The scholarship provides $25,000 per year plus a stipend of $6,000 for professional development and $13,000 for tuition. In this first year of the scholarship four students will be selected, the second year and third year six students will be selected each year and the fourth year seven students will be selected. Nine of the students will be recruited for three years of scholarships under the accelerated BS/MS program in the Department of Computer Science and Engineering.

“It’s a very prestigious award,” Yun said. “Only eight new CyberCorp Service Scholarships were awarded nationwide this year.”

The NSF is offering more than $29 million in scholarships over the next five years to these eight universities. These new recipients join the current 82 universities that are part of the NSF CyberCorps Scholarship for Service program, representing 37 states, the District of Columbia and Puerto Rico.

“Being a center of academic excellence in cyber defense played a huge role in getting the SFS grant,” Sengupta said. “The designation is a validation of the strength of the program and the infrastructure that surrounds it. It shows that we are interdisciplinary and have a large number of administrative faculty who support the program, as well as the broad-based advisory board and industry partners that creates successful synergy within Nevada.”

While the Center in Academic Excellence in Cyber ​​Defense designation is a validation of the strength of the program and the infrastructure that surrounds it, such as the Cybersecurity Center and the Nevada Cyber ​​Club, it also opens doors for students. .

“Being a CAE-CD institution, which is awarded by the Department of Homeland Security and the National Security Agency, should attract students to the program,” said Nancy LaTourrette, deputy director of the Cybersecurity Center and lecturer in the Department of Security. computing and engineering. “The CAE-CD designation includes not only the core curriculum, but also participation in cyber contests, awareness activities and security research. It is important to have this multi-pronged approach to give students a solid foundation and competitive advantage in cybersecurity.”

The Cybersecurity Center is an interdisciplinary group of faculty who work closely with their industry partners and advisory board to develop holistic solutions to technical and societal challenges in cybersecurity. Since its inception in 2014, the Center has generated over $5 million in NSF-funded research and launched an annual cybersecurity conference, which has helped secure this scholarship program for the University.

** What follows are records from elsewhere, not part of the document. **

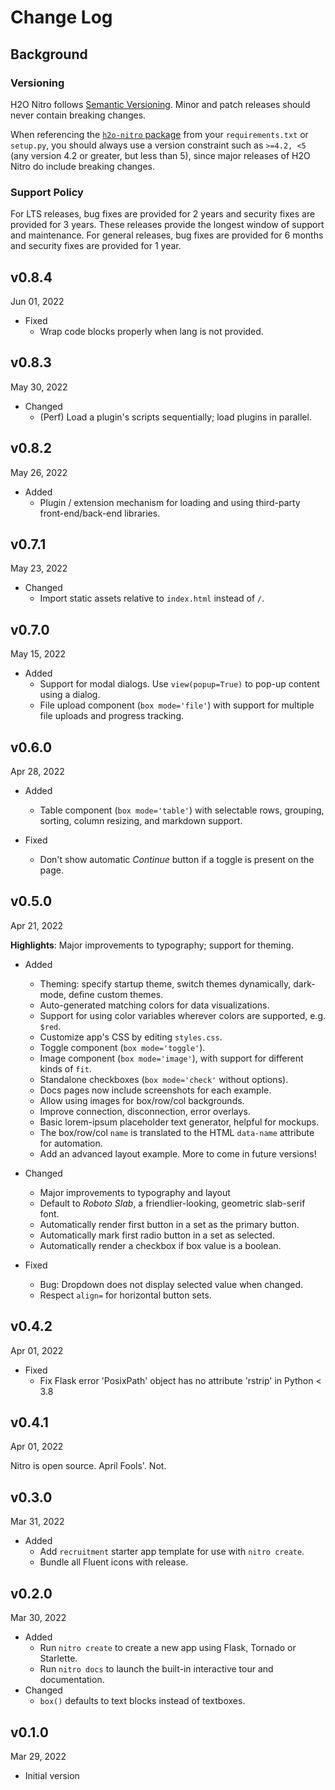 # Change Log

## Background

### Versioning

H2O Nitro follows [Semantic Versioning](https://semver.org/). Minor and patch releases should never contain breaking
changes.

When referencing the [`h2o-nitro` package](https://pypi.org/project/h2o-nitro/) from your `requirements.txt`
or `setup.py`, you should always use a version constraint such as `>=4.2, <5` (any version 4.2 or greater, but less than
5), since major releases of H2O Nitro do include breaking changes.

### Support Policy

For LTS releases, bug fixes are provided for 2 years and security fixes are provided for 3 years. These releases provide
the longest window of support and maintenance. For general releases, bug fixes are provided for 6 months and security
fixes are provided for 1 year.

## v0.8.4

Jun 01, 2022

- Fixed
    - Wrap code blocks properly when lang is not provided.

## v0.8.3

May 30, 2022

- Changed
    - (Perf) Load a plugin's scripts sequentially; load plugins in parallel.

## v0.8.2

May 26, 2022

- Added
    - Plugin / extension mechanism for loading and using third-party front-end/back-end libraries.

## v0.7.1

May 23, 2022

- Changed
    - Import static assets relative to `index.html` instead of `/`.

## v0.7.0

May 15, 2022

- Added
    - Support for modal dialogs. Use `view(popup=True)` to pop-up content using a dialog.
    - File upload component (`box mode='file'`) with support for multiple file uploads and progress tracking.

## v0.6.0

Apr 28, 2022

- Added
    - Table component (`box mode='table'`) with selectable rows, grouping, sorting, column resizing, and markdown
      support.

- Fixed
    - Don't show automatic *Continue* button if a toggle is present on the page.

## v0.5.0

Apr 21, 2022

**Highlights**: Major improvements to typography; support for theming.

- Added
    - Theming: specify startup theme, switch themes dynamically, dark-mode, define custom themes.
    - Auto-generated matching colors for data visualizations.
    - Support for using color variables wherever colors are supported, e.g. `$red`.
    - Customize app's CSS by editing `styles.css`.
    - Toggle component (`box mode='toggle'`).
    - Image component (`box mode='image'`), with support for different kinds of `fit`.
    - Standalone checkboxes (`box mode='check'` without options).
    - Docs pages now include screenshots for each example.
    - Allow using images for box/row/col backgrounds.
    - Improve connection, disconnection, error overlays.
    - Basic lorem-ipsum placeholder text generator, helpful for mockups.
    - The box/row/col `name` is translated to the HTML `data-name` attribute for automation.
    - Add an advanced layout example. More to come in future versions!

- Changed
    - Major improvements to typography and layout
    - Default to *Roboto Slab*, a friendlier-looking, geometric slab-serif font.
    - Automatically render first button in a set as the primary button.
    - Automatically mark first radio button in a set as selected.
    - Automatically render a checkbox if box value is a boolean.

- Fixed
    - Bug: Dropdown does not display selected value when changed.
    - Respect `align=` for horizontal button sets.

## v0.4.2

Apr 01, 2022

- Fixed
    - Fix Flask error 'PosixPath' object has no attribute 'rstrip' in Python < 3.8

## v0.4.1

Apr 01, 2022

Nitro is open source. April Fools'. Not.

## v0.3.0

Mar 31, 2022

- Added
    - Add `recruitment` starter app template for use with `nitro create`.
    - Bundle all Fluent icons with release.

## v0.2.0

Mar 30, 2022

- Added
    - Run `nitro create` to create a new app using Flask, Tornado or Starlette.
    - Run `nitro docs` to launch the built-in interactive tour and documentation.
- Changed
    - `box()` defaults to text blocks instead of textboxes.

## v0.1.0

Mar 29, 2022

- Initial version
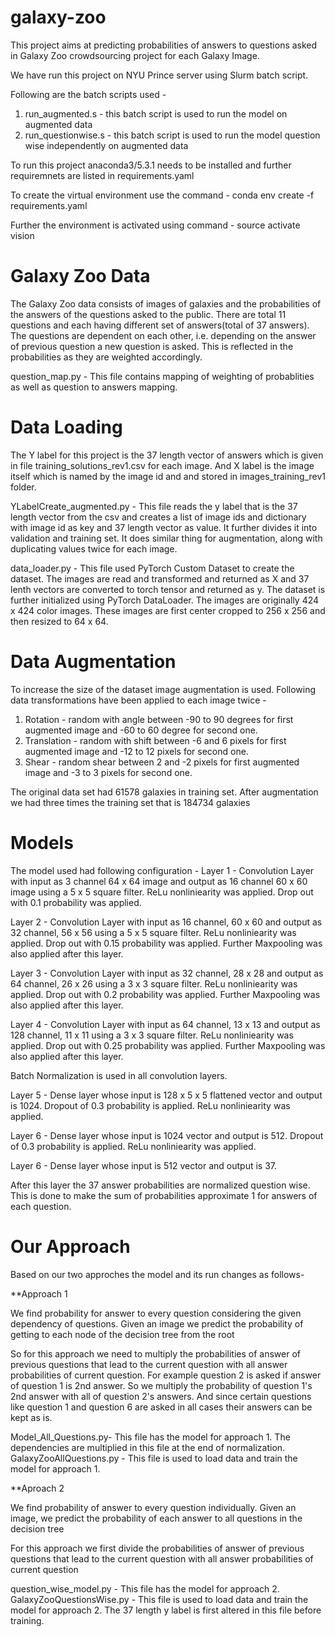# galaxy-zoo

This project aims at predicting probabilities of answers to questions asked in Galaxy Zoo crowdsourcing project for each Galaxy Image. 

We have run this project on NYU Prince server using Slurm batch script. 

Following are the batch scripts used - 
1. run_augmented.s - this batch script is used to run the model on augmented data
2. run_questionwise.s - this batch script is used to run the model question wise independently on augmented data

To run this project anaconda3/5.3.1 needs to be installed and further requiremnets are listed in requirements.yaml

To create the virtual environment use the command - conda env create -f requirements.yaml

Further the environment is activated using command - source activate vision

# Galaxy Zoo Data
The Galaxy Zoo data consists of images of galaxies and the probabilities of the answers of the questions asked to the public. There are total 11 questions and each having different set of answers(total of 37 answers). The questions are dependent on each other, i.e. depending on the answer of previous question a new question is asked. This is reflected in the probabilities as they are weighted accordingly. 

question_map.py - This file contains mapping of weighting of probablities as well as question to answers mapping. 

# Data Loading

The Y label for this project is the 37 length vector of answers which is given in file training_solutions_rev1.csv for each image. And X label is the image itself which is named by the image id and and stored in images_training_rev1 folder. 

YLabelCreate_augmented.py - This file reads the y label that is the 37 length vector from the csv and creates a list of image ids and dictionary with image id as key and 37 length vector as value. It further divides it into validation and training set. It does similar thing for augmentation, along with duplicating values twice for each image. 

data_loader.py - This file used PyTorch Custom Dataset to create the dataset. The images are read and transformed and returned as X and 37 lenth vectors are converted to torch tensor and returned as y. The dataset is further initialized using PyTorch DataLoader. The images are originally 424 x 424 color images. These images are first center cropped to 256 x 256 and then resized to 64 x 64. 

# Data Augmentation 

To increase the size of the dataset image augmentation is used. Following data transformations have been applied to each image twice - 
1. Rotation - random with angle between -90 to 90 degrees for first augmented image and -60 to 60 degree for second one. 
2. Translation - random with shift between -6 and 6 pixels for first augmented image and -12 to 12 pixels for second one.
3. Shear - random shear between 2 and -2 pixels for first augmented image and -3 to 3 pixels for second one.

The original data set had 61578 galaxies in training set. After augmentation we had three times the training set that is 184734 galaxies

# Models
The model used had following configuration - 
Layer 1 - Convolution Layer with input as 3 channel 64 x 64 image and output as 16 channel 60 x 60 image using a 5 x 5 square filter. ReLu nonliniearity was applied. Drop out with 0.1 probability was applied. 

Layer 2 - Convolution Layer with input as 16 channel, 60 x 60  and output as 32 channel, 56 x 56 using a 5 x 5 square filter. ReLu nonliniearity was applied. Drop out with 0.15 probability was applied. Further Maxpooling was also applied after this layer. 

Layer 3 - Convolution Layer with input as 32 channel, 28 x 28  and output as 64 channel, 26 x 26 using a 3 x 3 square filter. ReLu nonliniearity was applied. Drop out with 0.2 probability was applied. Further Maxpooling was also applied after this layer. 

Layer 4 - Convolution Layer with input as 64 channel, 13 x 13  and output as 128 channel, 11 x 11 using a 3 x 3 square filter. ReLu nonliniearity was applied. Drop out with 0.25 probability was applied. Further Maxpooling was also applied after this layer. 

Batch Normalization is used in all convolution layers. 

Layer 5 - Dense layer whose input is 128 x 5 x 5 flattened vector and output is 1024. Dropout of 0.3 probability is applied. ReLu nonliniearity was applied. 

Layer 6 - Dense layer whose input is 1024 vector and output is 512. Dropout of 0.3 probability is applied. ReLu nonliniearity was applied. 

Layer 6 - Dense layer whose input is 512 vector and output is 37. 

After this layer the 37 answer probabilities are normalized question wise. This is done to make the sum of probabilities approximate 1 for answers of each question. 

# Our Approach
Based on our two approches the model and its run changes as follows- 

**Approach 1 

We find probability for answer to every question considering the given dependency of questions. Given an image we predict the probability of getting to each node of the decision tree from the root

So for this approach we need to multiply the probabilities of answer of previous questions that lead to the current question with all answer probabilities of current question. For example question 2 is asked if answer of question 1 is 2nd answer. So we multiply the probability of question 1's 2nd answer with all of question 2's answers. And since certain questions like question 1 and question 6 are asked in all cases their answers can be kept as is. 

Model_All_Questions.py- This file has the model for approach 1. The dependencies are multiplied in this file at the end of normalization. 
GalaxyZooAllQuestions.py - This file is used to load data and train the model for approach 1. 

**Aproach 2 

We find probability of answer to every question individually. Given an image, we predict the probability of each answer to all questions in the decision tree

For this approach we first divide the probabilities of answer of previous questions that lead to the current question with all answer probabilities of current question

question_wise_model.py - This file has the model for approach 2. 
GalaxyZooQuestionsWise.py - This file is used to load data and train the model for approach 2. The 37 length y label is first altered in this file before training. 



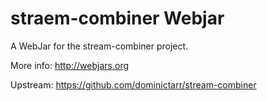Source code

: straem-combiner Webjar
=========================

A WebJar for the stream-combiner project.

More info: http://webjars.org

Upstream: https://github.com/dominictarr/stream-combiner
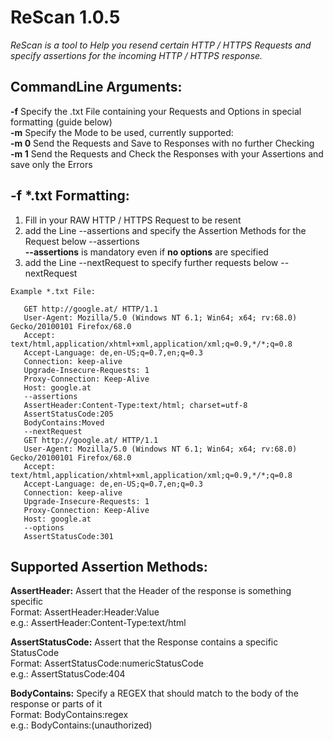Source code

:# ReScan 1.0.5

*ReScan is a tool to Help you resend certain HTTP / HTTPS Requests and specify assertions for the incoming HTTP / HTTPS response.*

## CommandLine Arguments:

  **-f** Specify the .txt File containing your Requests and Options in special formatting (guide below)  
  **-m** Specify the Mode to be used, currently supported:  
  **-m 0** Send the Requests and Save to Responses with no further Checking  
  **-m 1** Send the Requests and Check the Responses with your Assertions and save only the Errors  
          
## -f *.txt Formatting:

  1. Fill in your RAW HTTP / HTTPS Request to be resent  
  2. add the Line --assertions and specify the Assertion Methods for the Request below --assertions  
    **--assertions** is mandatory even if **no options** are specified  
  3. add the Line --nextRequest to specify further requests below --nextRequest  
  
    Example *.txt File:

       GET http://google.at/ HTTP/1.1  
       User-Agent: Mozilla/5.0 (Windows NT 6.1; Win64; x64; rv:68.0) Gecko/20100101 Firefox/68.0  
       Accept: text/html,application/xhtml+xml,application/xml;q=0.9,*/*;q=0.8  
       Accept-Language: de,en-US;q=0.7,en;q=0.3   
       Connection: keep-alive  
       Upgrade-Insecure-Requests: 1  
       Proxy-Connection: Keep-Alive  
       Host: google.at     
       --assertions     
       AssertHeader:Content-Type:text/html; charset=utf-8     
       AssertStatusCode:205     
       BodyContains:Moved     
       --nextRequest
       GET http://google.at/ HTTP/1.1
       User-Agent: Mozilla/5.0 (Windows NT 6.1; Win64; x64; rv:68.0) Gecko/20100101 Firefox/68.0
       Accept: text/html,application/xhtml+xml,application/xml;q=0.9,*/*;q=0.8
       Accept-Language: de,en-US;q=0.7,en;q=0.3
       Connection: keep-alive
       Upgrade-Insecure-Requests: 1
       Proxy-Connection: Keep-Alive
       Host: google.at
       --options
       AssertStatusCode:301 
  
          
## Supported Assertion Methods:

  **AssertHeader:** Assert that the Header of the response is something specific   
      Format: AssertHeader:Header:Value  
        e.g.: AssertHeader:Content-Type:text/html  

  **AssertStatusCode:** Assert that the Response contains a specific StatusCode  
      Format: AssertStatusCode:numericStatusCode  
        e.g.: AssertStatusCode:404  

  **BodyContains:** Specify a REGEX that should match to the body of the response or parts of it  
      Format: BodyContains:regex  
        e.g.: BodyContains:(unauthorized)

“I am very proud of this achievement and especially happy to see this center, which we started just a few years ago, working so well with minimal resources,” College of Engineering Dean Manos Maragakis said in a statement. a note to Sengupta. “Your dedication and exceptional leadership and the talent of all the teachers involved are the reasons for this. Congratulations and keep it up!”

The investment from the US National Science Foundation aims to increase the volume and strength of the national cybersecurity workforce to meet the demand for dedicated cybersecurity professionals, particularly in government agencies,

“As cyber threats continue to evolve in complexity, our approaches to cybersecurity education and our workforce must also evolve,” said NSF Director Sethuraman Panchanathan. “The cybersecurity talent shortage remains a critical issue in the United States, with businesses and government agencies struggling to fill critical cybersecurity positions. These new CyberCorps for Service Scholarship projects engage diverse student populations and provide innovative, high-quality educational experiences that will ensure our nation is prepared to meet future cyber threats with a well-educated workforce.”